Hi guys, I encounter a problem. I have a function in MatLab, but I need to realize this in PyTorch. Here is the function.
%%%%%%%%%%%%%%%%%%%%%%%%%%%%%%%%%%%%%
% Join the gradients (from the
% discriminator and the generator)
%%%%%%%%%%%%%%%%%%%%%%%%%%%%%%%%%%%%%
function d = join_gradients(dgdz_d, dgdz_f, kappa)
% check kappa's range
if kappa<0 || kappa>1
error('kappa has to be in the [0,1] range!');
end
% join gradients
d = dgdz_d;
for d_i = 1:size(dgdz_d,1)
d1 = dgdz_d(d_i,:,:,:);
d2 = dgdz_f(d_i,:,:,:);
if norm(d1(:))>norm(d2(:))
d1 = d1*norm(d2(:))/norm(d1(:));
else
d2 = d2*norm(d1(:))/norm(d2(:));
end
d(d_i,:,:,:) = kappa*d1 + (1-kappa)*d2;
end
end
I explain the meaning of this function. The dgdz_d is the gradient calculated from the loss, named as loss_1, and the dgdz_f is the gradient calculated from another loss, named as loss_2. The kappa is an coefficient to balance the two gradients.
Could I just use
Yes, in MatLab code, before joining the gradients, they normalize the two gradients. I think the aim of using normalization is to scale the two gradients to the same magnitude.
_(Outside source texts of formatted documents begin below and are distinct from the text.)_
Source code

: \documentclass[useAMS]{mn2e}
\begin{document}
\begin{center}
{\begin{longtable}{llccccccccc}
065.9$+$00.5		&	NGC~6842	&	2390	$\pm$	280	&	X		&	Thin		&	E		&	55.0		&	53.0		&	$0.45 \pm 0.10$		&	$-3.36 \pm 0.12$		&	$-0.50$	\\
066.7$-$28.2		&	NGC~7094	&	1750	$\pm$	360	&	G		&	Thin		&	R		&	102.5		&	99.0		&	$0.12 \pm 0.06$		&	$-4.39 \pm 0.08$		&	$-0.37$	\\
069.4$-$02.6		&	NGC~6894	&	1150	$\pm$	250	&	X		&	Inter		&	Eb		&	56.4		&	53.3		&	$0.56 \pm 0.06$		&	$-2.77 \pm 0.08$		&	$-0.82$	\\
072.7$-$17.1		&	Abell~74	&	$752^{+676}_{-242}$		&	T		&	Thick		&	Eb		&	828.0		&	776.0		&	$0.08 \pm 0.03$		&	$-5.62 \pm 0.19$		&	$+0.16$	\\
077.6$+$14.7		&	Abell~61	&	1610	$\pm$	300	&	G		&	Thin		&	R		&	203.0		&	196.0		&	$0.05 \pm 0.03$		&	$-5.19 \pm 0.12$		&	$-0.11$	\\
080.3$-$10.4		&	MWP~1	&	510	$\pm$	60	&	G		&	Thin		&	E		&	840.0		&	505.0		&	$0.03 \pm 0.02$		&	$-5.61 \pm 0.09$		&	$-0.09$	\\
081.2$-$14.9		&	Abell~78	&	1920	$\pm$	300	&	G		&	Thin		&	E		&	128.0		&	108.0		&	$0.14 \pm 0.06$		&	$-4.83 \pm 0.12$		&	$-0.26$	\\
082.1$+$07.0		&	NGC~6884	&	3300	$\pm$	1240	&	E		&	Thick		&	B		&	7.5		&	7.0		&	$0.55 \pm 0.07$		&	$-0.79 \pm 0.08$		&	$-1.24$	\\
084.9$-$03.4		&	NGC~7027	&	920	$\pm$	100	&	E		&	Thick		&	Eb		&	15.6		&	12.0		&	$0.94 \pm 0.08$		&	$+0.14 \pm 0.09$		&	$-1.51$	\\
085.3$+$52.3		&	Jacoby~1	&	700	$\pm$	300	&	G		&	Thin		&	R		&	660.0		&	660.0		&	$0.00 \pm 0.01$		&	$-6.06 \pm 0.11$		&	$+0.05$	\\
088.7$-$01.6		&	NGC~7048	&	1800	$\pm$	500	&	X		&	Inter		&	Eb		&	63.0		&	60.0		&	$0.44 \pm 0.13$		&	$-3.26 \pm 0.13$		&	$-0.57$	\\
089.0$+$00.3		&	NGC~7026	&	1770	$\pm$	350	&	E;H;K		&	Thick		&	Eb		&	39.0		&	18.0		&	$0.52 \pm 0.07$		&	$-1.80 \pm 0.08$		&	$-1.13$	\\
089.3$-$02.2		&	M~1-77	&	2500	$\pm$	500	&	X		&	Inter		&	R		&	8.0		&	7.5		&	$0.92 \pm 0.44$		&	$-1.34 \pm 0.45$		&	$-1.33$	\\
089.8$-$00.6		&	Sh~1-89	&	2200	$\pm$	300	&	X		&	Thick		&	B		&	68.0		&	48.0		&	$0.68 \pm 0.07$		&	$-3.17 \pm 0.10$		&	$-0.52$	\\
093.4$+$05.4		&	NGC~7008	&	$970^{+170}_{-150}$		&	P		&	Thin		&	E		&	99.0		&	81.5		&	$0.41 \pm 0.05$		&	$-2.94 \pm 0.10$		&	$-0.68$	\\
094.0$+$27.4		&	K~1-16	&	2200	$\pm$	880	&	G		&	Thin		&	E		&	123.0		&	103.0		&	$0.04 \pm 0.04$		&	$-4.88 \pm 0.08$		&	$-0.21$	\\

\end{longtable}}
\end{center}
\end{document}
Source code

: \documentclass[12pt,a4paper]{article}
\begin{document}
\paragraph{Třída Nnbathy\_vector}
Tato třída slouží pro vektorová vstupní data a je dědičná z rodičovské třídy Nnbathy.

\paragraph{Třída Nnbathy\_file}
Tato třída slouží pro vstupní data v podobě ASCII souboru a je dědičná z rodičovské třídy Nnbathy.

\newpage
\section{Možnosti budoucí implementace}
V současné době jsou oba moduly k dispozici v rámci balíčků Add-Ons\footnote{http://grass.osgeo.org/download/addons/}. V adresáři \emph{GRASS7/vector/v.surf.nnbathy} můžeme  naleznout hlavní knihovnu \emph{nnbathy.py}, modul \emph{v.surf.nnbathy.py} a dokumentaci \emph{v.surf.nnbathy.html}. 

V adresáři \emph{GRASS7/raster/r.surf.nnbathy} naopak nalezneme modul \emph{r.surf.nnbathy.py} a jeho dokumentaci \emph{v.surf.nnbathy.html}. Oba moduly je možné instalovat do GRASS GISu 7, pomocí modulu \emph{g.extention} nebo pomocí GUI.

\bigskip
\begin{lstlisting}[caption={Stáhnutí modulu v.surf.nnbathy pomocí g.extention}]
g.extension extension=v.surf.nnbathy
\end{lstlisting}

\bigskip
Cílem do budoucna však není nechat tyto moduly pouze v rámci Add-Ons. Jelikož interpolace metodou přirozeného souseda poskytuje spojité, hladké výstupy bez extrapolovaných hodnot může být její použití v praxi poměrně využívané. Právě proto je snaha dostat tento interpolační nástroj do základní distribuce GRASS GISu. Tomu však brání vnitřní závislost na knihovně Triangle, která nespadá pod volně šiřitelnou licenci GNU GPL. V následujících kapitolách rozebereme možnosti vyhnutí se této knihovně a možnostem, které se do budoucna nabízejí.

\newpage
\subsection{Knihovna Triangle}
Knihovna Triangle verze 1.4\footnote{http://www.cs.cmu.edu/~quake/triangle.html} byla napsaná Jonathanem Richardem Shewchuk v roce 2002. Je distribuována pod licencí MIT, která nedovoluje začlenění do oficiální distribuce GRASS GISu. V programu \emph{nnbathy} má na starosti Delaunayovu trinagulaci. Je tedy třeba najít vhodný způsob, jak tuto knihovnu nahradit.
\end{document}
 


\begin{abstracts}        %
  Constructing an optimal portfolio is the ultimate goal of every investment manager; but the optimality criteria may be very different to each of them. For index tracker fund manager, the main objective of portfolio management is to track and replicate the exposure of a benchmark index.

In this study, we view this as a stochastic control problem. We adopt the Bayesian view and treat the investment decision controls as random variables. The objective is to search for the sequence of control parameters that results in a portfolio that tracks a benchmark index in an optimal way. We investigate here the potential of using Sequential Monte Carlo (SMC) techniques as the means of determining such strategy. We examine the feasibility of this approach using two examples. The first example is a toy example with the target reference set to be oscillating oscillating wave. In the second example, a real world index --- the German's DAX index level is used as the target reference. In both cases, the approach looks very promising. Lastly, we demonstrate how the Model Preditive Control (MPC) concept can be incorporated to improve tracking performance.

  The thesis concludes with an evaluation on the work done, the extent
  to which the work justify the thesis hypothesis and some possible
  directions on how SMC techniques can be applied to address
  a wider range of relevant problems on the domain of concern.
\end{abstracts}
if norm(d1(:))>norm(d2(:))
d1 = d1*norm(d2(:))/norm(d1(:));
else
d2 = d2*norm(d1(:))/norm(d2(:));
end
If the norm of d1 is bigger than d2, it will scale d1 to the same magnitude of d1. Because d1 and d2 have the same magnitude, the kappa will work better.
So, How does PyTorch perform the same with this MatLab code?
Well if you want to do that. You cannot use a single loss.
You will have to backward each loss independently and save the gradients (with .clone()).
And then you can do the same code that check the norm of each gradient and compute the final gradient.